Un début des travaux avant le 15 août 2018 n’était pas envisageable. Pour le surplus, l’urgence alléguée était « auto-provoquée » par la commune et ne saurait être prise en compte. Un intérêt public consistait dans le gain, pour la commune, de CHF 35'978.90 d’économies, grâce aux rabais de 5 % sur chacune des deux offres de la recourante si les marchés lui étaient au final adjugés.

L’annexe « Q8 modifié » du consortium, relative aux références citées par le consortium, ne devait pas être soustraite à la consultation. Un bref délai supplémentaire devait lui être accordé pour se déterminer.

10) Par décision du 4 juin 2018, la chambre administrative a refusé de restituer l’effet suspensif au recours.

Rien n’obligeait, prima facie, l’autorité adjudicatrice à tenir compte du rabais combiné de 5 %, dès lors que le cahier des charges précisait que chacun des lots était jugé séparément.

Le grief de la recourante selon lequel la notation du critère « références du soumissionnaire » avait été mal évaluée pour le consortium ne pouvait pas, de prime abord, être retenu. En effet, il apparaissait que la recourante substituait sa propre appréciation à celle du pouvoir adjudicateur.

La consultation de la pièce « Q8 modifiée » était autorisée afin que la recourante puisse se prononcer sur son contenu dans son mémoire de réplique au fond.

11) Les contrats entre la commune et Perrin Frères et entre la commune et le consortium ont été signés respectivement par les adjudicataires le 19 et par la commune le 22 juin 2018.

12) Dans sa réponse au fond du 29 juin 2018, Perrin Frères s’en est remise à l’appréciation de la chambre administrative concernant les griefs de la recourante. Elle ne serait pas directement touchée par les conséquences de la décision de la chambre administrative, dès lors que le contrat avec la commune avait été conclu et que seule cette dernière pourrait devoir répondre d’une indemnité en dommages et intérêts en faveur de la recourante.

13) Le 29 juin 2018, la commune a conclu au rejet du recours, et à ce que les pièces confidentielles, telles les offres, leurs annexes et les procès-verbaux d’évaluation soient soustraites à la vue des parties.

En certifiant avoir pris connaissance des conditions de la procédure et en avoir accepté le contenu sans réserve, la recourante ne pouvait plus contester les critères d’évaluation du prix choisis par l’intimée. Si elle voulait faire part de ses contestations, elle devait le faire dans le cadre d’un recours contre l’appel d’offres, avant que la décision d’adjudication ne soit prise.

De même, si la recourante entendait contester les modalités de prise en compte des références des associations d’entreprise, elle devait le faire dans le cadre d’un recours contre l’appel d’offres. Or, elle ne l’avait pas fait, de sorte qu’elle était forclose.

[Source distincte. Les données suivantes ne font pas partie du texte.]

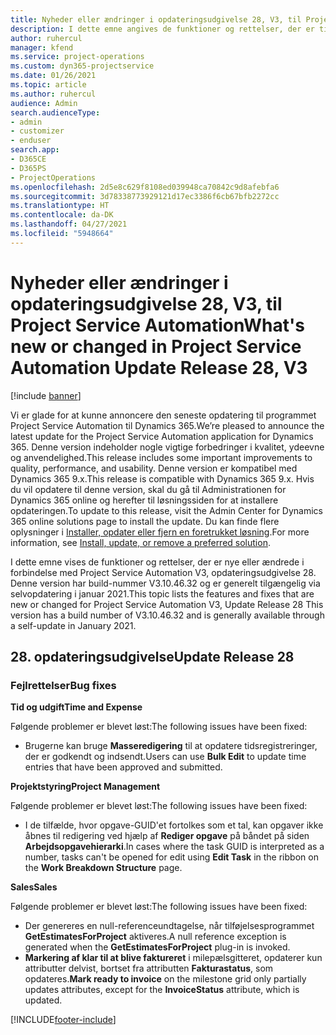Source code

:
 ```yaml
---
title: Nyheder eller ændringer i opdateringsudgivelse 28, V3, til Project Service Automation
description: I dette emne angives de funktioner og rettelser, der er tilgængelige til Project Service Automation, opdateringsudgivelse 28, V3.
author: ruhercul
manager: kfend
ms.service: project-operations
ms.custom: dyn365-projectservice
ms.date: 01/26/2021
ms.topic: article
ms.author: ruhercul
audience: Admin
search.audienceType:
- admin
- customizer
- enduser
search.app:
- D365CE
- D365PS
- ProjectOperations
ms.openlocfilehash: 2d5e8c629f8108ed039948ca70842c9d8afebfa6
ms.sourcegitcommit: 3d78338773929121d17ec3386f6cb67bfb2272cc
ms.translationtype: HT
ms.contentlocale: da-DK
ms.lasthandoff: 04/27/2021
ms.locfileid: "5948664"
---
```

# <a name="whats-new-or-changed-in-project-service-automation-update-release-28-v3"></a><span data-ttu-id="038eb-103">Nyheder eller ændringer i opdateringsudgivelse 28, V3, til Project Service Automation</span><span class="sxs-lookup"><span data-stu-id="038eb-103">What's new or changed in Project Service Automation Update Release 28, V3</span></span>

[!include [banner](../includes/psa-now-project-operations.md)]

<span data-ttu-id="038eb-104">Vi er glade for at kunne annoncere den seneste opdatering til programmet Project Service Automation til Dynamics 365.</span><span class="sxs-lookup"><span data-stu-id="038eb-104">We’re pleased to announce the latest update for the Project Service Automation application for Dynamics 365.</span></span> <span data-ttu-id="038eb-105">Denne version indeholder nogle vigtige forbedringer i kvalitet, ydeevne og anvendelighed.</span><span class="sxs-lookup"><span data-stu-id="038eb-105">This release includes some important improvements to quality, performance, and usability.</span></span> <span data-ttu-id="038eb-106">Denne version er kompatibel med Dynamics 365 9.x.</span><span class="sxs-lookup"><span data-stu-id="038eb-106">This release is compatible with Dynamics 365 9.x.</span></span> <span data-ttu-id="038eb-107">Hvis du vil opdatere til denne version, skal du gå til Administrationen for Dynamics 365 online og herefter til løsningssiden for at installere opdateringen.</span><span class="sxs-lookup"><span data-stu-id="038eb-107">To update to this release, visit the Admin Center for Dynamics 365 online solutions page to install the update.</span></span> <span data-ttu-id="038eb-108">Du kan finde flere oplysninger i [Installer, opdater eller fjern en foretrukket løsning](/power-platform/admin/install-remove-preferred-solution).</span><span class="sxs-lookup"><span data-stu-id="038eb-108">For more information, see [Install, update, or remove a preferred solution](/power-platform/admin/install-remove-preferred-solution).</span></span>

<span data-ttu-id="038eb-109">I dette emne vises de funktioner og rettelser, der er nye eller ændrede i forbindelse med Project Service Automation V3, opdateringsudgivelse 28. Denne version har build-nummer V3.10.46.32 og er generelt tilgængelig via selvopdatering i januar 2021.</span><span class="sxs-lookup"><span data-stu-id="038eb-109">This topic lists the features and fixes that are new or changed for Project Service Automation V3, Update Release 28 This version has a build number of V3.10.46.32 and is generally available through a self-update in January 2021.</span></span>

## <a name="update-release-28"></a><span data-ttu-id="038eb-110">28. opdateringsudgivelse</span><span class="sxs-lookup"><span data-stu-id="038eb-110">Update Release 28</span></span>

### <a name="bug-fixes"></a><span data-ttu-id="038eb-111">Fejlrettelser</span><span class="sxs-lookup"><span data-stu-id="038eb-111">Bug fixes</span></span>

<span data-ttu-id="038eb-112">**Tid og udgift**</span><span class="sxs-lookup"><span data-stu-id="038eb-112">**Time and Expense**</span></span>

<span data-ttu-id="038eb-113">Følgende problemer er blevet løst:</span><span class="sxs-lookup"><span data-stu-id="038eb-113">The following issues have been fixed:</span></span>

- <span data-ttu-id="038eb-114">Brugerne kan bruge **Masseredigering** til at opdatere tidsregistreringer, der er godkendt og indsendt.</span><span class="sxs-lookup"><span data-stu-id="038eb-114">Users can use **Bulk Edit** to update time entries that have been approved and submitted.</span></span>

<span data-ttu-id="038eb-115">**Projektstyring**</span><span class="sxs-lookup"><span data-stu-id="038eb-115">**Project Management**</span></span>

<span data-ttu-id="038eb-116">Følgende problemer er blevet løst:</span><span class="sxs-lookup"><span data-stu-id="038eb-116">The following issues have been fixed:</span></span>

- <span data-ttu-id="038eb-117">I de tilfælde, hvor opgave-GUID'et fortolkes som et tal, kan opgaver ikke åbnes til redigering ved hjælp af **Rediger opgave** på båndet på siden **Arbejdsopgavehierarki**.</span><span class="sxs-lookup"><span data-stu-id="038eb-117">In cases where the task GUID is interpreted as a number, tasks can't be opened for edit using **Edit Task** in the ribbon on the **Work Breakdown Structure** page.</span></span>

<span data-ttu-id="038eb-118">**Sales**</span><span class="sxs-lookup"><span data-stu-id="038eb-118">**Sales**</span></span>

<span data-ttu-id="038eb-119">Følgende problemer er blevet løst:</span><span class="sxs-lookup"><span data-stu-id="038eb-119">The following issues have been fixed:</span></span>

- <span data-ttu-id="038eb-120">Der genereres en null-referenceundtagelse, når tilføjelsesprogrammet **GetEstimatesForProject** aktiveres.</span><span class="sxs-lookup"><span data-stu-id="038eb-120">A null reference exception is generated when the **GetEstimatesForProject** plug-in is invoked.</span></span>
- <span data-ttu-id="038eb-121">**Markering af klar til at blive faktureret** i milepælsgitteret, opdaterer kun attributter delvist, bortset fra attributten **Fakturastatus**, som opdateres.</span><span class="sxs-lookup"><span data-stu-id="038eb-121">**Mark ready to invoice** on the milestone grid only partially updates attributes, except for the **InvoiceStatus** attribute, which is updated.</span></span>



[!INCLUDE[footer-include](../includes/footer-banner.md)]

14) Dans sa réplique du 6 août 2018, la recourante a persisté dans ses conclusions.

Quand bien même l’évaluation s’effectuait pour chaque lot séparément, la commune devait tenir compte du rabais supplémentaire de 3 % dans l’appréciation individuelle de chaque lot. Elle ne l’avait pas fait, de sorte que l’adjudication des lots était illicite.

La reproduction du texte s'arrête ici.